For financing the actual acquisition, Acquira works with SBA 7(a) loans and reports a 100% SBA acceptance rate for deals they've taken through the LOI stage. Their equity fund can cover up to 80% of the down payment in exchange for roughly 20% of the business's equity.
What Acquira Does Well
The program addresses several pain points that stop aspiring business buyers before they ever close a deal. Many people know they want to buy a business but do not know how to structure a search, evaluate financials, or get through the SBA loan process without spending months spinning their wheels. Acquira's training is structured, step-by-step, and built around real business analysis from day one.
The investment committee review is a specific differentiator.
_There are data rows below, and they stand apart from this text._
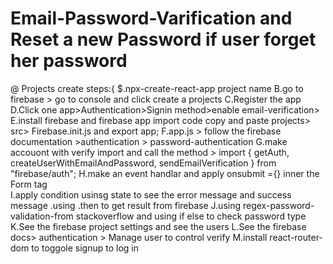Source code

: # Email-Password-Varification and Reset a new Password if user forget her password
@ Projects create steps:{
$.npx-create-react-app project name 
B.go to firebase > go to console and click create a projects
C.Register the app
D.Click one  app>Authentication>Signin method>enable email-verification>
E.install firebase and firebase app import code copy and paste projects> src> Firebase.init.js and export app;
F.app.js > follow the firebase documentation >authentication > password-authentication 
G.make accouont with verify import and call the method > import { getAuth, createUserWithEmailAndPassword, sendEmailVerification } from "firebase/auth";
H.make an event handlar and apply onsubmit ={} inner the Form tag  
I.apply condition usinsg state to see the error message and success message .using .then to get result from firebase 
J.using regex-password-validation-from stackoverflow and using if else to check password type 
K.See the firebase project settings and see the  users 
L.See the firebase docs> authentication > Manage user to control verify 
M.install react-router-dom to toggole signup to log in 


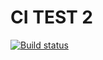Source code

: # CI TEST 2

[![Build status](https://ci.appveyor.com/api/projects/status/imbju297s13u6xcx/branch/main?svg=true)](https://ci.appveyor.com/project/ustasnov/test-ci-2/branch/main)
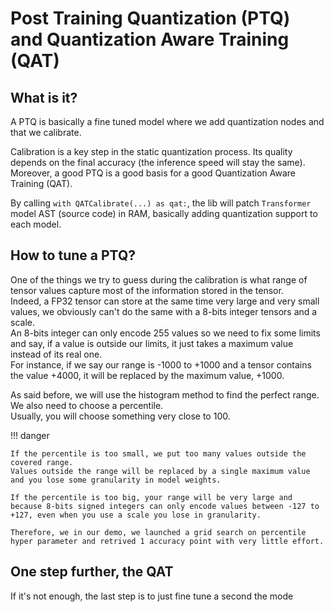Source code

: # Post Training Quantization (PTQ) and Quantization Aware Training (QAT)

## What is it?

A PTQ is basically a fine tuned model where we add quantization nodes and that we calibrate.

Calibration is a key step in the static quantization process. Its quality depends on the final accuracy (the inference speed will stay the same).  
Moreover, a good PTQ is a good basis for a good Quantization Aware Training (QAT).

By calling `with QATCalibrate(...) as qat:`, the lib will patch `Transformer` model AST (source code) in RAM, basically adding quantization support to each model.

## How to tune a PTQ?

One of the things we try to guess during the calibration is what range of tensor values capture most of the information stored in the tensor.  
Indeed, a FP32 tensor can store at the same time very large and very small values, we obviously can't do the same with a 8-bits integer tensors and a scale.  
An 8-bits integer can only encode 255 values so we need to fix some limits and say, if a value is outside our limits, it just takes a maximum value instead of its real one.  
For instance, if we say our range is -1000 to +1000 and a tensor contains the value +4000, it will be replaced by the maximum value, +1000.

As said before, we will use the histogram method to find the perfect range. We also need to choose a percentile.  
Usually, you will choose something very close to 100.

!!! danger

    If the percentile is too small, we put too many values outside the covered range.  
    Values outside the range will be replaced by a single maximum value and you lose some granularity in model weights.
    
    If the percentile is too big, your range will be very large and because 8-bits signed integers can only encode values between -127 to +127, even when you use a scale you lose in granularity.

    Therefore, we in our demo, we launched a grid search on percentile hyper parameter and retrived 1 accuracy point with very little effort.

## One step further, the QAT

If it's not enough, the last step is to just fine tune a second the mode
Buyers present deals and get poked for weaknesses before committing serious money. That feedback loop can prevent costly mistakes that a solo buyer would not catch until much later.
On the financing side, Acquira's relationship with SBA lenders and their in-house equity fund give buyers more options than they would typically find on their own. Their training also guides buyers toward smaller community banks, which have meaningfully higher SBA loan approval rates than large national banks.
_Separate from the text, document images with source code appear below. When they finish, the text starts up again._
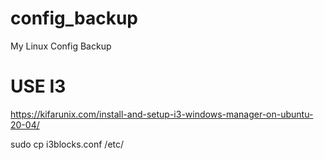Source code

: # config_backup
My Linux Config Backup

# USE I3
https://kifarunix.com/install-and-setup-i3-windows-manager-on-ubuntu-20-04/

sudo cp i3blocks.conf /etc/


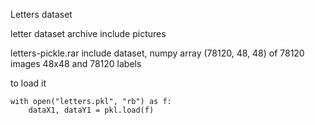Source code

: Letters dataset

letter dataset archive include pictures

letters-pickle.rar include dataset, numpy array (78120, 48, 48) of 78120 images 48x48 and 78120 labels

to load it

    with open("letters.pkl", "rb") as f:
        dataX1, dataY1 = pkl.load(f)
The ACE Framework sets Acquira apart from pure deal-finding services. A lot of programs help you buy a business and then leave you to figure out operations on your own. Acquira's post-close framework is specifically designed to solve that transition problem.
Potential Drawbacks
The $12,500 entry cost for the Accelerator is not trivial. For buyers still working a day job and saving up the 10-20% down payment needed for a typical SBA acquisition, spending that amount upfront on training is a real commitment. The Accelerator+ at $37,500 brings even more support, but it also raises the bar for who can realistically participate.
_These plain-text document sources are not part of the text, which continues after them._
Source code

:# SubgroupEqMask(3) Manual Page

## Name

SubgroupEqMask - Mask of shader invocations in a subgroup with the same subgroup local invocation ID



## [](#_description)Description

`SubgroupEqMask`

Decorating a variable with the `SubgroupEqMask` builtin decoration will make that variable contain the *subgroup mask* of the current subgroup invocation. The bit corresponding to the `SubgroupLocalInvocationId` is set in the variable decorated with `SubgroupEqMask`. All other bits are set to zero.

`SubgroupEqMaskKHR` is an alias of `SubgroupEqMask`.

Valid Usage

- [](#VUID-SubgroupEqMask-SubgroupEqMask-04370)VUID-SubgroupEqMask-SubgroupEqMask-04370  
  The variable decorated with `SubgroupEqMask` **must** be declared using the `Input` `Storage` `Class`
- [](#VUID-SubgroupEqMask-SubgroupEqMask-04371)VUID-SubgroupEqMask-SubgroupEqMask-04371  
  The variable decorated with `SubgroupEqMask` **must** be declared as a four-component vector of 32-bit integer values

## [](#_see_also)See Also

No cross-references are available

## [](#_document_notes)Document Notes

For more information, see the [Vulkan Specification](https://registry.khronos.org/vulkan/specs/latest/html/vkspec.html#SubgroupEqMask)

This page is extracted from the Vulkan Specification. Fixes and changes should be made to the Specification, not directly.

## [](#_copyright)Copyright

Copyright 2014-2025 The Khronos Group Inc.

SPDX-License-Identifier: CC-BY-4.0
The equity co-investment option, while helpful for buyers short on capital, gives Acquira roughly 20% of the business. That is a meaningful equity stake, and buyers should understand the trade-off clearly before taking that route.
The program is primarily oriented toward buying service-based small businesses in the United States. Buyers looking outside that lane, either geographically or by industry type, may find the deal flow and playbooks less relevant to their specific situation.
Who Acquira Is For
Acquira is most useful for someone who is serious about buying a small business within the next one to two years, has access to some capital (or a clear path to it), and wants a structured process with coaching and accountability rather than piecing things together from books and YouTube videos. It is not a casual learning program. The program vets applicants and expects active participation.
Those who have already gone deep into the acquisition process and are close to their first deal might find the Accelerator+ worth the price purely for the deal sourcing and LOI support. First-timers who are earlier in the process and want to learn properly before committing to a deal are probably better suited to the standard Accelerator.
Conclusion
Acquira is a well-structured, actively supported program for people who want to acquire a small business but need a roadmap, a network, and accountability to actually get there.
The $12,500 to $37,500 upfront cost is significant, but measured against the price of a business acquisition gone wrong, or the months and dollars lost navigating the process alone, the math is defensible for the right buyer.